For its part, the macroeconomic context added more uncertainty. The comings and goings in the war of tariffs of the United States intensified caution among investors.
Yesterday morning, a Federal Court ruled that President Donald Trump has no authority under the Law of Economic Powers in times of International Emergency (IEEPA) to impose global tariffs, declaring the taxes applied since April 2 invalidas reported by cryptootics.
However, hours later, an appeal court raised the blockade on these tariffs, reviving the dispute.
To “take more firewood,” President Trump today says that China violated trade agreements:
A new layer of uncertainty
To this scenario of uncertainty for Bitcoin, the approval of the law “is addedOne Big Beautiful Bill AcT ”by the House of Representatives. According to CNBC, this legislation introduces the most significant changes in decades to the tax treatment of foreign capital in the United States.

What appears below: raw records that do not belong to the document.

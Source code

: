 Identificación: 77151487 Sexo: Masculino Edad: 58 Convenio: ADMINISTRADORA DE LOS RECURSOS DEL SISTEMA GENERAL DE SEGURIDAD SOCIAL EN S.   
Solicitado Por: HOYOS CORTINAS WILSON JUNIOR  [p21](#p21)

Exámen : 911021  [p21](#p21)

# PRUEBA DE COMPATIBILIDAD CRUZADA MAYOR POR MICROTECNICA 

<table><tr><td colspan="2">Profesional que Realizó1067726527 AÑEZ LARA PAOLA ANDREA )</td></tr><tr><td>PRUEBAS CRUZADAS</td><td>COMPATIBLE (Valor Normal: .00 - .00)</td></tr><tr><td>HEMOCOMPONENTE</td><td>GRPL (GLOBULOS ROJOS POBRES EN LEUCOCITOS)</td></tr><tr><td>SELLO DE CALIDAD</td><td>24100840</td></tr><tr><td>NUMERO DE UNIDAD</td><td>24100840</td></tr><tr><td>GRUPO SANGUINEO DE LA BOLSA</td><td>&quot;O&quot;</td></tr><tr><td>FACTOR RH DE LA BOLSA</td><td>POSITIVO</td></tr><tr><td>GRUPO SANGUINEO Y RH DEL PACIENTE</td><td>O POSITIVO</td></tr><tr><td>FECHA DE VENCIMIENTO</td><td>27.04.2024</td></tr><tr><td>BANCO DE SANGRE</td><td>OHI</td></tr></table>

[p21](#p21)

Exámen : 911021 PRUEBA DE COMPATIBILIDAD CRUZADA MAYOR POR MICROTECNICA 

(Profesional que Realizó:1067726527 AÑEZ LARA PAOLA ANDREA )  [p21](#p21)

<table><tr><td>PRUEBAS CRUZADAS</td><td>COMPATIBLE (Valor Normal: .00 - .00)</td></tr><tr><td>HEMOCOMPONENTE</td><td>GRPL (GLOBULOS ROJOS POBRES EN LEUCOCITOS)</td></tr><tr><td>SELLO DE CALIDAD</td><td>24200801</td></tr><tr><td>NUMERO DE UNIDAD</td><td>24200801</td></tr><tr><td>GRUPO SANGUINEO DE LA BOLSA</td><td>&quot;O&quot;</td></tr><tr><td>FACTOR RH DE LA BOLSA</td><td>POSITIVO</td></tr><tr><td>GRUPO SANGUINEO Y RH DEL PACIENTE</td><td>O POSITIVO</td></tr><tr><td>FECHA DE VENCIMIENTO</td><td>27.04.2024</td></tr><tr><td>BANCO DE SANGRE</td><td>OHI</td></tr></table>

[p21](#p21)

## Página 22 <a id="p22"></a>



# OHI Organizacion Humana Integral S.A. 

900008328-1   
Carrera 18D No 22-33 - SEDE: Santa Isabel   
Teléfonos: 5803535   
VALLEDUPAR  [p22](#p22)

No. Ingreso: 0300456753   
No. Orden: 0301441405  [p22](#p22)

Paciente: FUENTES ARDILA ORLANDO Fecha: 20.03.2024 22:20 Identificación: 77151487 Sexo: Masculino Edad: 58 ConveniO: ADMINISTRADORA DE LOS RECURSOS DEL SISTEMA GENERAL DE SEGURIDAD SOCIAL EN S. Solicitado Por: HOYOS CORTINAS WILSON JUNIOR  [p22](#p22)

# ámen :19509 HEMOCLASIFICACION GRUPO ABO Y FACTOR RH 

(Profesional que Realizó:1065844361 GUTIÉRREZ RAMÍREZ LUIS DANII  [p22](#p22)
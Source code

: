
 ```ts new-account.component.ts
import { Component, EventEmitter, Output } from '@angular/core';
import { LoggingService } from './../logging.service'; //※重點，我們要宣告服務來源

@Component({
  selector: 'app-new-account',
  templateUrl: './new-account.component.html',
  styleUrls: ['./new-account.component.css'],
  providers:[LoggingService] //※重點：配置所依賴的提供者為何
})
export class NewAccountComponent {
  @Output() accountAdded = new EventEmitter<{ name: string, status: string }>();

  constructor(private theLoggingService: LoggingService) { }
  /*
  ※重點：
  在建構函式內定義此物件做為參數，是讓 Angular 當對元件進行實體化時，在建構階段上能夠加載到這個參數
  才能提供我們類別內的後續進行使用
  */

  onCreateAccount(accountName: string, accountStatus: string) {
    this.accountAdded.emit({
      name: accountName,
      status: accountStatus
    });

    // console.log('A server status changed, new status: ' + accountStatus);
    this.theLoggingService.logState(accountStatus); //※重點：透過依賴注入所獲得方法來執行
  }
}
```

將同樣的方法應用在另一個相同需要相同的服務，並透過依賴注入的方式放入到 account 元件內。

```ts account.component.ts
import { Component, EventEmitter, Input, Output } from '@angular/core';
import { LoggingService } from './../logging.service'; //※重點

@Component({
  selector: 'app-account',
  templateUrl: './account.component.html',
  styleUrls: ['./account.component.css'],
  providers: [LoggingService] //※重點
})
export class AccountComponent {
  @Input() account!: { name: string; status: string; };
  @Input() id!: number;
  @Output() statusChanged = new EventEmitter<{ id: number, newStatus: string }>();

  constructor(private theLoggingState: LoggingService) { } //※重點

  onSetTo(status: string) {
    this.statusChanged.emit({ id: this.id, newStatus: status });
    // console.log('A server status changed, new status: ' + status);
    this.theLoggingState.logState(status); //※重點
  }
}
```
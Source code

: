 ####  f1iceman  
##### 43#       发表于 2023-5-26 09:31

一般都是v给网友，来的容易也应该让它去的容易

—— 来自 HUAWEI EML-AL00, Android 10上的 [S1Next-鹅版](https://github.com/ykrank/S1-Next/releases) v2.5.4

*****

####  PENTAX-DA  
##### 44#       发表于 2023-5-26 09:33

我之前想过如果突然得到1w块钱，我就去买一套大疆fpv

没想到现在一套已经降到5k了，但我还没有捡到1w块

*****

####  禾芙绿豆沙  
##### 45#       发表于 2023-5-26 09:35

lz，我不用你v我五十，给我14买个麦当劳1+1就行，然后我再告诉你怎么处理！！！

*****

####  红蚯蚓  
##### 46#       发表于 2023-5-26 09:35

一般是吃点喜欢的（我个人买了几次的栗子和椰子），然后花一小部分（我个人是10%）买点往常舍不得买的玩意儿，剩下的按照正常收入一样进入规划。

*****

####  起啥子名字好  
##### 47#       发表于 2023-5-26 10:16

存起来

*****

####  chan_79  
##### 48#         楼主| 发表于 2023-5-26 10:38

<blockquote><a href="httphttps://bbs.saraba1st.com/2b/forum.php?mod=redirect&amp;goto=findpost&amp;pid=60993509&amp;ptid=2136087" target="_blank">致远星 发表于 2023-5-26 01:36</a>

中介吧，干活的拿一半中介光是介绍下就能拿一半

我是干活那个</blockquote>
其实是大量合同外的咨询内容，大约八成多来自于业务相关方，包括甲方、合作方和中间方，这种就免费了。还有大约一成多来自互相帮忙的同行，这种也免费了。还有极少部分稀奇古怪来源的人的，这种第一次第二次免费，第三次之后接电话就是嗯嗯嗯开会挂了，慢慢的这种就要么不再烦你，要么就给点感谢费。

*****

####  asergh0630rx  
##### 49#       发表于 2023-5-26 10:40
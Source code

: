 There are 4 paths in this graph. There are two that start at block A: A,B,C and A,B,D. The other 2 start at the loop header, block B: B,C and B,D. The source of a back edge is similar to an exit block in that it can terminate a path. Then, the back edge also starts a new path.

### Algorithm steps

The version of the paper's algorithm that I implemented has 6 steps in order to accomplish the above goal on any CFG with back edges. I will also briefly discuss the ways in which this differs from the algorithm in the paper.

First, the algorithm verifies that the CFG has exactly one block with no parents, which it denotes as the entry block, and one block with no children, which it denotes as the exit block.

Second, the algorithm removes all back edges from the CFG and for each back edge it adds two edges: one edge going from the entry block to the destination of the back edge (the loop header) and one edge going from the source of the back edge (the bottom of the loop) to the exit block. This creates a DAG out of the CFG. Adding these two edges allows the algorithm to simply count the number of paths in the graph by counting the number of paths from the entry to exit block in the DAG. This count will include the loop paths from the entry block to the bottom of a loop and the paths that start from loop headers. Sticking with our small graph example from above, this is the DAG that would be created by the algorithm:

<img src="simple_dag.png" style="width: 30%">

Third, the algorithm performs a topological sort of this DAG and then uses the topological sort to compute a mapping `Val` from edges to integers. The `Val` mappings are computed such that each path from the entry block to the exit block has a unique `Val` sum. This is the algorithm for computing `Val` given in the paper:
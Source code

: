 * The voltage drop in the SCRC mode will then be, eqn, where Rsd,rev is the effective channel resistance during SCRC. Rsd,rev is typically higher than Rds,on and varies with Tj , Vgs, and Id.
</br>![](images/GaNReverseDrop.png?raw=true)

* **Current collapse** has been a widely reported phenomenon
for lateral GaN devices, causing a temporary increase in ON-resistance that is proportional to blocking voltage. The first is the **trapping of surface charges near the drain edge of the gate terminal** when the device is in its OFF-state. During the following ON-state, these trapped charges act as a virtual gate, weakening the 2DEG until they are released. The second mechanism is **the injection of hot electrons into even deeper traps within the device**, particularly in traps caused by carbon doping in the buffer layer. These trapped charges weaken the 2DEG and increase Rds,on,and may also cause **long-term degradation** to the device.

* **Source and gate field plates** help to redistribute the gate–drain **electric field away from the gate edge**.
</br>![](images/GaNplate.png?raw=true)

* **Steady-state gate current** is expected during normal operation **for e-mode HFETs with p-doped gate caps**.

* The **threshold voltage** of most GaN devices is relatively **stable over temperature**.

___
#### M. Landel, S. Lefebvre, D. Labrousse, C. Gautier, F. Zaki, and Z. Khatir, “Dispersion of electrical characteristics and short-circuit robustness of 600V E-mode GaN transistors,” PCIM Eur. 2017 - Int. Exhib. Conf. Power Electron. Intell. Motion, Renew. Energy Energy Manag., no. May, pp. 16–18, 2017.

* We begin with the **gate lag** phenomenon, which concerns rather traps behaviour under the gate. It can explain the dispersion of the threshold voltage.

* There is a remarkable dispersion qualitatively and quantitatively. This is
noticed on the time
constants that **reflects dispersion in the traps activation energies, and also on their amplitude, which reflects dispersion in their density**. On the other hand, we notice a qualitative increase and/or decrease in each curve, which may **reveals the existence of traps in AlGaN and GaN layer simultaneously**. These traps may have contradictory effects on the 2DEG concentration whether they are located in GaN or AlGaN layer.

Among its measures, an increase of 5 percentage points annually is established in US Income Taxes of Foreign Investors, What could raise the rate to 20%.
George Saravelos, Global Exchange Research Director of Deutsche Bank, said that this law “creates the margin so that the US administration transforms a commercial war into a capital war if you wish.”
In addition, he stressed that section 899 of the project uses taxation on foreign assets as a lever to promote the economic objectives of the United States, challenging the open nature of its capital markets.
Long -term bydist perspectives for Bitcoin
Despite the current uncertainty, the expectations for Bitcoin in the medium and long term remain positive. Bitcoin could reach $ 120,000 in the short term, promoted by institutional interest and market dynamics.
Bitcoin’s scarcity, with a supply limited to 21 million units, reinforces its appeal as a value reserve. In addition, its resistance to censorship and its unconfiscable nature make it a shelter in times of crisis, when governments could resort to extreme measures to finance deficits.